Learn how to configure the node group on DGX Cloud Lepton.

DGX Cloud Lepton allows you to configure the node group, including the following settings:

Storage
Scheduling Policy
Recovery Policy
Quota
Shapes
Container Image Acceleration

Storage

You can configure the storage for the node group, including Node Local Volume and Static NFS Volume.

Refer to the Storage guide for details.

Scheduling Policy

Click Scheduling Policy under the config menu to open a modal where you can configure scheduling.

Scheduling Policy 0.75x

You can configure Gang Scheduling, which determines whether multiple replicas in the same group are scheduled together. By default, this option is enabled.

Recovery Policy

Click Recovery Policy under the config menu to open a modal for configuration.

Recovery Policy 0.75x

Recovery policy controls the following options:

Auto Pause Schedule

Whether to automatically pause scheduling for unhealthy nodes.

This prevents new workloads from being scheduled to unhealthy nodes and helps avoid prolonged unhealthy states.

Auto Reboot

Hardware issues can cause nodes to become unhealthy. When Auto Reboot is enabled, an unhealthy and drained node (no workloads) will be rebooted automatically to attempt recovery.

You can enable Auto Reboot only when Auto Pause Schedule is enabled.

Quota

Click Quota under the config menu to open the Node Group Quota page.

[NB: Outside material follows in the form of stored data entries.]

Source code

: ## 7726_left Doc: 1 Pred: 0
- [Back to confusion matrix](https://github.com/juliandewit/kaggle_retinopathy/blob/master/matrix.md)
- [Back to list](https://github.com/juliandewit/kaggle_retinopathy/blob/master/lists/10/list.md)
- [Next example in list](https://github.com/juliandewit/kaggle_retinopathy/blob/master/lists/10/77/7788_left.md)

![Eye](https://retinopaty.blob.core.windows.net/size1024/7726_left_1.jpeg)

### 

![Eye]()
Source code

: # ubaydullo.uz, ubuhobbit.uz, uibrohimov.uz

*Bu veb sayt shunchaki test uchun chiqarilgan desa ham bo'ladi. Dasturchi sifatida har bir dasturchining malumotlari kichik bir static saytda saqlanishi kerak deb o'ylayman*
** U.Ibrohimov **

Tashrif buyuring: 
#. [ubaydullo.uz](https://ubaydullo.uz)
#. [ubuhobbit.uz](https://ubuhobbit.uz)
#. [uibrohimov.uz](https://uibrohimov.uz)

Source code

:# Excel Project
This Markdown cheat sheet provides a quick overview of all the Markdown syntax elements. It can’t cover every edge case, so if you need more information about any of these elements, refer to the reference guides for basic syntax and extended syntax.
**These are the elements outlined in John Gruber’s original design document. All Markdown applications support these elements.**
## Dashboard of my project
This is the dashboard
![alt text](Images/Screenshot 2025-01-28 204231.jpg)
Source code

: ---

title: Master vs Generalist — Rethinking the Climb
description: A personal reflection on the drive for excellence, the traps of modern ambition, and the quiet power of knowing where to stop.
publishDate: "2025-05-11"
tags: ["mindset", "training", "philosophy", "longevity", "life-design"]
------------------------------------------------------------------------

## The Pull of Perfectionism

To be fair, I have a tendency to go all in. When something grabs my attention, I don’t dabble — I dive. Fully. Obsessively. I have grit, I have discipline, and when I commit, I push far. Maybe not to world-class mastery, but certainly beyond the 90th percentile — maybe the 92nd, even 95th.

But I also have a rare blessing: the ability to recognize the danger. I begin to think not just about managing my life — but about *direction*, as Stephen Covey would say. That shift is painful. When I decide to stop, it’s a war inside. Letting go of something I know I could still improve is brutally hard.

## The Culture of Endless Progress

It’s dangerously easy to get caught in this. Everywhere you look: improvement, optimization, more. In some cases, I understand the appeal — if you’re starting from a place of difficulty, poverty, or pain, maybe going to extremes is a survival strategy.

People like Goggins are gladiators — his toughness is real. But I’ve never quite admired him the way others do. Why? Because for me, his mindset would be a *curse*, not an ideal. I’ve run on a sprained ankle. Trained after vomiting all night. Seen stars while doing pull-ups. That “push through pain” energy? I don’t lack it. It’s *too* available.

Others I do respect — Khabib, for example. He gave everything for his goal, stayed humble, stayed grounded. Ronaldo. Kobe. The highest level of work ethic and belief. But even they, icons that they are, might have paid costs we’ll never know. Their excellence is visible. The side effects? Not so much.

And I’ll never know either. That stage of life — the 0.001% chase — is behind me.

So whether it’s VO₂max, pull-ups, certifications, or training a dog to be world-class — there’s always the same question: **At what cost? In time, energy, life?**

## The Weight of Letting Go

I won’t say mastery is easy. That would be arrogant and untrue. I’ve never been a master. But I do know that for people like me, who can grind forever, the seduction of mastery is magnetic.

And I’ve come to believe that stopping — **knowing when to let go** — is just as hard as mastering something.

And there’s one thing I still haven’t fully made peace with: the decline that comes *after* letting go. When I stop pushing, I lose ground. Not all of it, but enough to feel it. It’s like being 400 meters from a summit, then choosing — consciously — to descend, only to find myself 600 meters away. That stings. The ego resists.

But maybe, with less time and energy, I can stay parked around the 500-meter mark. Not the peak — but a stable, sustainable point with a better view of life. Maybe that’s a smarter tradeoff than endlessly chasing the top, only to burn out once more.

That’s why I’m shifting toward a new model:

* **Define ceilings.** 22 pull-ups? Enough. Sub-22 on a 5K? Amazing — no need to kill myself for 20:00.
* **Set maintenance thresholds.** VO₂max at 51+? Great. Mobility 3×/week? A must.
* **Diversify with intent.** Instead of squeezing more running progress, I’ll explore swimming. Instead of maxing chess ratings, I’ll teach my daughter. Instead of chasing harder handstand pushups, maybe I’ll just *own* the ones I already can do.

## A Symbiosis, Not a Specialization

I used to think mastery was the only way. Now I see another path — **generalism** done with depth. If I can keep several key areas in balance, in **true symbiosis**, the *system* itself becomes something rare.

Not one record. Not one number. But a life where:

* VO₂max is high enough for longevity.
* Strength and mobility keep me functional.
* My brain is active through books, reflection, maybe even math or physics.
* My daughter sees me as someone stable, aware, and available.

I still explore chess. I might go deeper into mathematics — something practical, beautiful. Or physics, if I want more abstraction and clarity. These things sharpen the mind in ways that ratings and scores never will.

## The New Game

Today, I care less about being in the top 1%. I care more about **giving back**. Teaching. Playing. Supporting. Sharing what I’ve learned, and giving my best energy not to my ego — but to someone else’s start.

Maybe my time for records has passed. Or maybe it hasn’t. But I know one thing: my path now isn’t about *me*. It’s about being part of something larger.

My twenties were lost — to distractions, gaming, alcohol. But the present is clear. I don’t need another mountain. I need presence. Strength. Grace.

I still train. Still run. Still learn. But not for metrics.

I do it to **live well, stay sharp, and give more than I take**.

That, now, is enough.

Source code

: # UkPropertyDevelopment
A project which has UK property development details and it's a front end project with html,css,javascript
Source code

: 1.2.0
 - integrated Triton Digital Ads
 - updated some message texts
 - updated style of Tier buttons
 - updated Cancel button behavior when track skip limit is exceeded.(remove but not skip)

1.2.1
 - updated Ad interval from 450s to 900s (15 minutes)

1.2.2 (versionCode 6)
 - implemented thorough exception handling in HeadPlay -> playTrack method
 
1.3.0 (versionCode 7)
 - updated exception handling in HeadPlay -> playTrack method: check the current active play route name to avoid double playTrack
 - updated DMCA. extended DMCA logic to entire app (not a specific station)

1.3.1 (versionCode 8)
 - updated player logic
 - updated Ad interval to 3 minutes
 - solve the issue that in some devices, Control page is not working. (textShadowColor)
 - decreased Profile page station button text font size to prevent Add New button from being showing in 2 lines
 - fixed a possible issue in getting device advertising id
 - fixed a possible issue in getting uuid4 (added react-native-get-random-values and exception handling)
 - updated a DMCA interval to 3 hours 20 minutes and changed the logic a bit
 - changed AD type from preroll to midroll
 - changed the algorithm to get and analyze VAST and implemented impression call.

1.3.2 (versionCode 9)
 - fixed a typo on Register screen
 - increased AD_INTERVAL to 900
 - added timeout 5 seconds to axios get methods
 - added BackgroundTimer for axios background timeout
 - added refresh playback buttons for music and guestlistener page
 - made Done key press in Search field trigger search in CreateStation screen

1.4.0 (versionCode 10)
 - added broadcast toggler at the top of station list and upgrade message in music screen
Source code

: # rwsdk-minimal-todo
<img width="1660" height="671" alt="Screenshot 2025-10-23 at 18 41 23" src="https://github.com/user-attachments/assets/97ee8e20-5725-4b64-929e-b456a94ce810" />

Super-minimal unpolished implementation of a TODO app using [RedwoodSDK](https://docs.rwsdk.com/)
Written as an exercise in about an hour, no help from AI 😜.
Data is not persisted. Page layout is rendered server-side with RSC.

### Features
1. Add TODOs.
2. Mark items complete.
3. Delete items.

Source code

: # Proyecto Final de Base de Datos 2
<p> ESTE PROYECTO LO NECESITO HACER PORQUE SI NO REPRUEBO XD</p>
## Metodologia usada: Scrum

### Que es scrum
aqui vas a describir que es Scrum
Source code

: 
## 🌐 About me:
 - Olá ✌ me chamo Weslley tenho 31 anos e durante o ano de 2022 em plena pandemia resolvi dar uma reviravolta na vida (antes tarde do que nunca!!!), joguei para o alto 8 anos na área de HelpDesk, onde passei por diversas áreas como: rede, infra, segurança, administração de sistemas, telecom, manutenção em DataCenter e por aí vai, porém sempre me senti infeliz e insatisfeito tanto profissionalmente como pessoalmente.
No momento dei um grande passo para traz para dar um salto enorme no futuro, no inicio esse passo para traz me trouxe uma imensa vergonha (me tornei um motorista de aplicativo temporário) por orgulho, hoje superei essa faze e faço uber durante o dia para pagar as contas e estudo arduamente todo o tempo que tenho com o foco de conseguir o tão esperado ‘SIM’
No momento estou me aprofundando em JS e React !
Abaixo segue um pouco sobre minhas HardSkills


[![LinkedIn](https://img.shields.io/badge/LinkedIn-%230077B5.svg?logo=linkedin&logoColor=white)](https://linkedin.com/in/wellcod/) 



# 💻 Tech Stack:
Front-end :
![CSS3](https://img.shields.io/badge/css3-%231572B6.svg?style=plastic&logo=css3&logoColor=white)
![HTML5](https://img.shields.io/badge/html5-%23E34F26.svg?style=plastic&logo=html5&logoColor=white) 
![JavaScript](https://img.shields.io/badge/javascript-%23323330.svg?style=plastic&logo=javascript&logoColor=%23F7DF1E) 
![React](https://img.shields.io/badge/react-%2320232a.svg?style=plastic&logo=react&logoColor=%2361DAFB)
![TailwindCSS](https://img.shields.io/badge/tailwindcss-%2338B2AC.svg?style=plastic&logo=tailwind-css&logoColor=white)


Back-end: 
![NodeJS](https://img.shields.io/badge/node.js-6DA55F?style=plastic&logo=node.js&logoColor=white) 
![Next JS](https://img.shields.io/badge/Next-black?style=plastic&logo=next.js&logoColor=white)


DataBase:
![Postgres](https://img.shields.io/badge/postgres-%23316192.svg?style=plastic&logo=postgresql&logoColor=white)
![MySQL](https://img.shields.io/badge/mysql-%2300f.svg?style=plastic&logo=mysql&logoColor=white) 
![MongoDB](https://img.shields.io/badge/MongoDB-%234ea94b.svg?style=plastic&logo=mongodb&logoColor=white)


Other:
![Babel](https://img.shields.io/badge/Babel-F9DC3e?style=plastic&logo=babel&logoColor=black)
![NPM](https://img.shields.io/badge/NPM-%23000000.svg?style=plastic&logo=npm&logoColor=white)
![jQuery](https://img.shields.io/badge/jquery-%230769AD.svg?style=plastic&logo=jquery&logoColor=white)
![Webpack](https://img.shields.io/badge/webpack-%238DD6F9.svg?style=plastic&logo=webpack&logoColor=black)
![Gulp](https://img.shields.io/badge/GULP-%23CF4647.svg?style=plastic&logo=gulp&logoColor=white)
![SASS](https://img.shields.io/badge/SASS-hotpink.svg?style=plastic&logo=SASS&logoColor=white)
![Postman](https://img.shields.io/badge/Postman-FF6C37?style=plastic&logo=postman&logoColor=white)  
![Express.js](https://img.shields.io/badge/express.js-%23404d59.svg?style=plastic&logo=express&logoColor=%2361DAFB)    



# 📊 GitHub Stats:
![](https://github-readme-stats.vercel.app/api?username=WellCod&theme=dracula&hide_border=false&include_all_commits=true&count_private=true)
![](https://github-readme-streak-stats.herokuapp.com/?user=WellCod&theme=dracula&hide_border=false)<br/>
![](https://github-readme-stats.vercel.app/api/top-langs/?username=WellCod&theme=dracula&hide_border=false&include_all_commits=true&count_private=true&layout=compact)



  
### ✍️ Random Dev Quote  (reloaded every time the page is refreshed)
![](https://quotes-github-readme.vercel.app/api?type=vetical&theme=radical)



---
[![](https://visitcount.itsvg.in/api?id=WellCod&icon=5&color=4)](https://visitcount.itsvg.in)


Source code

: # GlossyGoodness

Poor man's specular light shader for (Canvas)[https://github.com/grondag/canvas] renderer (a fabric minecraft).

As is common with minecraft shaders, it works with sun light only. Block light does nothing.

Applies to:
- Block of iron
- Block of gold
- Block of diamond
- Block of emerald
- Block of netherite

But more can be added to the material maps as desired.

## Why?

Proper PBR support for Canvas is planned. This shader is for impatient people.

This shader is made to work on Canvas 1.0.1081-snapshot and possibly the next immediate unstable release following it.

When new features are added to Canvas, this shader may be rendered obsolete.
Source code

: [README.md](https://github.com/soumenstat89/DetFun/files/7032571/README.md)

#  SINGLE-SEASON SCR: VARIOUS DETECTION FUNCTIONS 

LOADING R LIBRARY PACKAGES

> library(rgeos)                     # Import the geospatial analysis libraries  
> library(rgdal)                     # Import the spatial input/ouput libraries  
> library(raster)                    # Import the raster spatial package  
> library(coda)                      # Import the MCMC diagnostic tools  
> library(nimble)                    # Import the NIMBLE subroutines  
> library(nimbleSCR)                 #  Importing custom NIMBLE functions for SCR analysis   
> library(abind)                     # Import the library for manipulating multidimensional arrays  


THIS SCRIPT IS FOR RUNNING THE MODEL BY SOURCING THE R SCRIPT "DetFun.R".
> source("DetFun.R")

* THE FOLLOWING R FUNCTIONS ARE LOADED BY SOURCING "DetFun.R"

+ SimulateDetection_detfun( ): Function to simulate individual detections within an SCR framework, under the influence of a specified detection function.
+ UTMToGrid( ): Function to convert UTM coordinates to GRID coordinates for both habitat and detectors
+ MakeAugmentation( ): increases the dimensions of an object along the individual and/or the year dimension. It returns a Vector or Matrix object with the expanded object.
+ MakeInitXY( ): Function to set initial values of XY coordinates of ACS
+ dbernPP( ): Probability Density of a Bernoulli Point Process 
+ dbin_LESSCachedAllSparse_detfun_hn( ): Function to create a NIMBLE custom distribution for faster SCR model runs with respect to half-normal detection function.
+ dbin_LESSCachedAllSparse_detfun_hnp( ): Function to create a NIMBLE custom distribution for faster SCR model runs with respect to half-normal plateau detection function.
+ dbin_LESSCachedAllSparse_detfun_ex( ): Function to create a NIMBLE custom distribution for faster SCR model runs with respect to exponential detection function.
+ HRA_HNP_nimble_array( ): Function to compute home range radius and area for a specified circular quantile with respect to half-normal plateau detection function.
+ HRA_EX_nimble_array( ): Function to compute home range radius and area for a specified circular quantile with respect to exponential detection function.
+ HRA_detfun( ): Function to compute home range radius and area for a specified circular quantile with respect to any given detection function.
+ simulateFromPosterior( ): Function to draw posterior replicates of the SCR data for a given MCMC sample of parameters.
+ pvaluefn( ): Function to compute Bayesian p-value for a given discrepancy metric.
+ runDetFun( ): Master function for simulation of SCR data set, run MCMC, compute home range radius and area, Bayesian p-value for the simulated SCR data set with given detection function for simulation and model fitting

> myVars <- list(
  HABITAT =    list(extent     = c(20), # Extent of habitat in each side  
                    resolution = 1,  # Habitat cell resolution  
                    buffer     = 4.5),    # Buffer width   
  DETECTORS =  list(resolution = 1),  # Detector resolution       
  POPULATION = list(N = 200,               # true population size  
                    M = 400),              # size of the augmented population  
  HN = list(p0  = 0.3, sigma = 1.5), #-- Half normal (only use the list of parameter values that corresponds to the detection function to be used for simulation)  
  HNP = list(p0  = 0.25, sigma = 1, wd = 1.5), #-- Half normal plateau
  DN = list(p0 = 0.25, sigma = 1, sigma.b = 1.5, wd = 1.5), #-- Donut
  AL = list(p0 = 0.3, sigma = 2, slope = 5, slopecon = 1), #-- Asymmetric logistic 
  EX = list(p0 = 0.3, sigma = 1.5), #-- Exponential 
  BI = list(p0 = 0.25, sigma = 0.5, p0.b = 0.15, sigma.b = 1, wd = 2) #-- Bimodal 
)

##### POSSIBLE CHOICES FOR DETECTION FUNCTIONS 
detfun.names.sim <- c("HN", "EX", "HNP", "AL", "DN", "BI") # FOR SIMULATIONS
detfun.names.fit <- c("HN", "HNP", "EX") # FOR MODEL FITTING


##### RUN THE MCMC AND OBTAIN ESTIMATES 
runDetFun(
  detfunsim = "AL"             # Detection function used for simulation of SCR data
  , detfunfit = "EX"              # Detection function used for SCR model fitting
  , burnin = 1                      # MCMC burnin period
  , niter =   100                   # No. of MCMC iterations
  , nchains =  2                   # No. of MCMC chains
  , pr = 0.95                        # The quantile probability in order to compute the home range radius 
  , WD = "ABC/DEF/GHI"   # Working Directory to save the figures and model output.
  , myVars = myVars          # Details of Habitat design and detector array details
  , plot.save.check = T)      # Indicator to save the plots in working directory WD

The page has two sections:

Workspace Quota
User Quota

Workspace Quota

If a node group is shared by multiple workspaces, you may want to limit total resource usage for the current workspace.

For example, if you are in a workspace named "test-workspace", you'll see a quota card named "test-workspace" in the workspace quota section. By default, the quota isn't configured, which means the total resource usage in the node group isn't limited. The priority policy is set to "Best Effort".

Workspace Quota 0.6x

Click the edit button in the top-right corner of the card to configure:

GPU: Total GPU quota for the workspace (default: unlimited).
CPU: Total CPU quota for the workspace (default: unlimited).
Memory: Total memory quota for the workspace in GB (default: unlimited).
Max Priority: Maximum priority for the workspace.
Priority Policy: Priority policy for the workspace.
- Best Effort: Allocate resources according to workload priority as much as possible.
- Strict: Allocate resources strictly according to workload priority. If you select "Strict", configure the "Strict Queueing Scope" as either "within the workspace" or "across workspaces".

User Quota

You can also configure the user quota for the node group to allocate resource quota to users to run workloads.

User: The user to allocate the quota to.
GPU: Total GPU quota for the user (default: unlimited).
CPU: Total CPU quota for the user (default: unlimited).
Memory: Total memory quota for the user in GB (default: unlimited).
Max Priority: Maximum priority for the user.

Shapes

Shapes manage the resource configurations available in the node group. Refer to this documentation for details.

Container Image Acceleration

You can enable container image acceleration for the node group. With this feature, a node executing pods can pull container image data from other nodes in the group if the image is already cached there.

Click Image Acceleration under the config menu to open a configuration modal.

Image Acceleration

Select "Enabled" to turn on image acceleration for the node group. Select "Disabled" to turn it off.

After enabling, an image‑acceleration daemon is deployed on each node in the group. You can view it on the node detail page. The daemon uses one CPU core and one GB of memory by default, and up to two CPU cores and 16 GB of memory.